2. Spaces defaulted to AI cliches without a quality anchor

Without guardrails, FLUX renders the most probable scene from its training data. Ask for a tattoo studio and you get a dingy basement. Ask for a boxing gym and you get a rundown warehouse.

We added a four-word prefix to every store and lifestyle prompt: "Modern, contemporary interior." Four words changed the quality floor for every brand we generate.

A raw concrete boxing gym with that prefix looks like a high-end training facility. Without it, FLUX renders something from a Rocky movie. The prefix sets the aspiration.
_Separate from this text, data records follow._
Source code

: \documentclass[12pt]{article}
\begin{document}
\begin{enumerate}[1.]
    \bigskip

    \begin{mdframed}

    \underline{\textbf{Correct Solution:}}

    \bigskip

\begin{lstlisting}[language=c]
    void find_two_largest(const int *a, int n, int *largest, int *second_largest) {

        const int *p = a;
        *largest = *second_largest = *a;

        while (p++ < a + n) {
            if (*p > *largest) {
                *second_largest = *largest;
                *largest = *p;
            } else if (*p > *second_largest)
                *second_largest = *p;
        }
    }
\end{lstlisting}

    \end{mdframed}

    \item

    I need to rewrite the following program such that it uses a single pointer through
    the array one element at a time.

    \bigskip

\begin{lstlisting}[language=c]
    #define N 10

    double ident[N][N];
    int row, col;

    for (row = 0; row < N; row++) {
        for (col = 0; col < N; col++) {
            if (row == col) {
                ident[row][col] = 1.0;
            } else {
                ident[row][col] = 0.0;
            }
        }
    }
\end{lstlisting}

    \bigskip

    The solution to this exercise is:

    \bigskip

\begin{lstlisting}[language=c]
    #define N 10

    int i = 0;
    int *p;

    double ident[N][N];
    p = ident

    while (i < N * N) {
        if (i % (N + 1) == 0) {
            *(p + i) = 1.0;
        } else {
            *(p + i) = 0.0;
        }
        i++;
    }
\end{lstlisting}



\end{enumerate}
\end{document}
The archetype materials set the character.

3. FLUX defaulted to back-of-head shots

Our lifestyle prompts described a person using the brand's product. We didn't specify anything about their face. FLUX interpreted this as freedom to render the back of someone's head.
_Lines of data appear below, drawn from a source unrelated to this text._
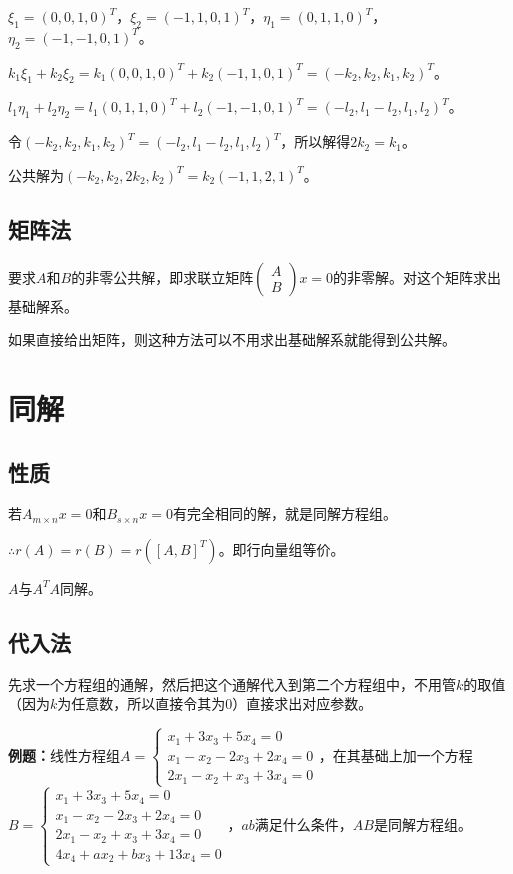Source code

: $\xi_1=(0,0,1,0)^T$，$\xi_2=(-1,1,0,1)^T$，$\eta_1=(0,1,1,0)^T$，$\eta_2=(-1,-1,0,1)^T$。

$k_1\xi_1+k_2\xi_2=k_1(0,0,1,0)^T+k_2(-1,1,0,1)^T=(-k_2,k_2,k_1,k_2)^T$。

$l_1\eta_1+l_2\eta_2=l_1(0,1,1,0)^T+l_2(-1,-1,0,1)^T=(-l_2,l_1-l_2,l_1,l_2)^T$。

令$(-k_2,k_2,k_1,k_2)^T=(-l_2,l_1-l_2,l_1,l_2)^T$，所以解得$2k_2=k_1$。

公共解为$(-k_2,k_2,2k_2,k_2)^T=k_2(-1,1,2,1)^T$。

\subsection{矩阵法}

要求$A$和$B$的非零公共解，即求联立矩阵$\left(\begin{array}{c}
    A \\
    B
\end{array}\right)x=0$的非零解。对这个矩阵求出基础解系。

如果直接给出矩阵，则这种方法可以不用求出基础解系就能得到公共解。

\section{同解}

\subsection{性质}

若$A_{m\times n}x=0$和$B_{s\times n}x=0$有完全相同的解，就是同解方程组。

$\therefore r(A)=r(B)=r([A,B]^T)$。即行向量组等价。

$A$与$A^TA$同解。

\subsection{代入法}

先求一个方程组的通解，然后把这个通解代入到第二个方程组中，不用管$k$的取值（因为$k$为任意数，所以直接令其为0）直接求出对应参数。

\textbf{例题：}线性方程组$A=\left\{\begin{array}{l}
    x_1+3x_3+5x_4=0 \\
    x_1-x_2-2x_3+2x_4=0 \\
    2x_1-x_2+x_3+3x_4=0
\end{array}\right.$，在其基础上加一个方程$B=\left\{\begin{array}{l}
    x_1+3x_3+5x_4=0 \\
    x_1-x_2-2x_3+2x_4=0 \\
    2x_1-x_2+x_3+3x_4=0 \\
    4x_4+ax_2+bx_3+13x_4=0
\end{array}\right.$，$ab$满足什么条件，$AB$是同解方程组。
The fix: "Face visible in three-quarter view, eyes on the task, never looking at camera." Plus "Natural skin texture, slight imperfections" to prevent uncanny-valley smooth skin.

4. Generic gestures produced generic people

Our old prompts had industry-specific actions: "arranging ingredients" for food brands. The problem: every food brand got the same person arranging the same ingredients.
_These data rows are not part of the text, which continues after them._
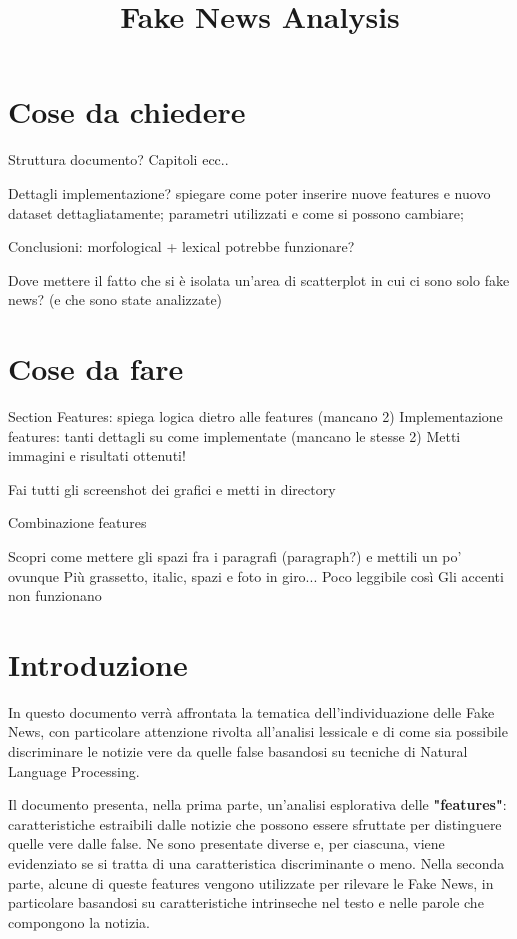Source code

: \documentclass{article}
\title{Fake News Analysis}
\begin{document}
	\maketitle   
	
	\section{Cose da chiedere}
		Struttura documento? Capitoli ecc..
		
		Dettagli implementazione? spiegare come poter inserire nuove features e nuovo dataset dettagliatamente; parametri utilizzati e come si possono cambiare; 
		
		Conclusioni: morfological + lexical potrebbe funzionare? 
		
		Dove mettere il fatto che si è isolata un'area di scatterplot in cui ci sono solo fake news? (e che sono state analizzate)
		
	\section{Cose da fare}
	Section Features: spiega logica dietro alle features (mancano 2)
	Implementazione features: tanti dettagli su come implementate (mancano le stesse 2)
	Metti immagini e risultati ottenuti! 
	
	Fai tutti gli screenshot dei grafici e metti in directory
	
	Combinazione features
	
		Scopri come mettere gli spazi fra i paragrafi (paragraph?) e mettili un po' ovunque
		Più grassetto, italic, spazi e foto in giro... Poco leggibile così
		Gli accenti non funzionano
	
	 
    \newpage
    	
   	\section{Introduzione}
    	In questo documento verrà affrontata la tematica dell'individuazione delle Fake News, con particolare attenzione rivolta all'analisi lessicale e di come sia possibile discriminare le notizie vere da quelle false basandosi su tecniche di Natural Language Processing.
	    	
	    Il documento presenta, nella prima parte, un'analisi esplorativa delle \textbf{"features"}: caratteristiche estraibili dalle notizie che possono essere sfruttate per distinguere quelle vere dalle false. Ne sono presentate diverse e, per ciascuna, viene evidenziato se si tratta di una caratteristica discriminante o meno.
	    Nella seconda parte, alcune di queste features vengono utilizzate per rilevare le Fake News, in particolare basandosi su caratteristiche intrinseche nel testo e nelle parole che compongono la notizia.
	    	
\end{document}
The fix connected the person's gesture to the brand's voice descriptors:

The gesture feels unhurried and tactile.

vs.

The gesture feels austere and precise.

FLUX understands gestures. "Unhurried" produces slow, deliberate hand movements. "Austere" produces still, controlled poses. Two food brands get different human energy because their voice descriptors differ, not because we hardcoded different industry actions.

5. The prompts sounded like marketing copy

Our early prompts described products the way a copywriter would: "Premium aged whisky, crafted with care." FLUX doesn't know what to do with marketing language.

We split product descriptions into two fields. productDesc is marketing copy: "Cold-pressed Argan Face Oil, Atlas Mountains harvest." productPhotoDesc is photographer direction: "Small amber glass dropper bottle with minimal label, placed on raw linen."

The photographer direction gives FLUX something concrete to render. The marketing language gives it a concept to flounder with.

The anti-slop rules

After fixing these five root causes, we codified what we'd learned:

Never say "centered composition." AI defaults to centered. Say "off-centre" or "asymmetric."

Never say "beautiful" or "stunning." Filler words the model ignores. Be specific about mood.

Never say "high quality" or "4K." Specify camera and film stock instead: "Hasselblad 500CM, Kodak Portra 400."

Never say "professional photography." Name the photographer. "Rich Stapleton (Cereal)" is a precise aesthetic reference.

Photographer direction, not marketing copy. "Single whisky bottle on dark marble, side-lit" produces a photograph. "Premium aged whisky, crafted with care" produces a mood board.

The brand-block system

A brand's primary color needs to appear in every image, but differently. In a product shot, the color is on the product. In a lifestyle photo, it's one worn detail on the person. In a store interior, it's an architectural accent.

We built a brand-block module that generates three different color instructions from the same palette. Same hex code, different application. The color anchors the brand across all images without turning every scene into a monochrome advertisement.

The result

Before: two coffee brands generated through our system looked identical. Same kitchen, same light, same composition.

After: two coffee brands look like they were shot by different photographers for different magazines. The archetype provides the camera, film stock, and material language. The visualDirection provides the world. The voice descriptors provide the human energy. The anti-slop anchors keep everything grounded.

We published the anti-slop rules (but not the production prompts) as an open-source skill. The rules work with any AI image model.

The competitive moat isn't any single technique. It's the integration: one resolvePhotoStyle() call per brand cascades through archetype, camera, lighting, color grade, photographer, scene, person, gesture, color block, and anti-slop anchors. That's hard to reverse-engineer from the output.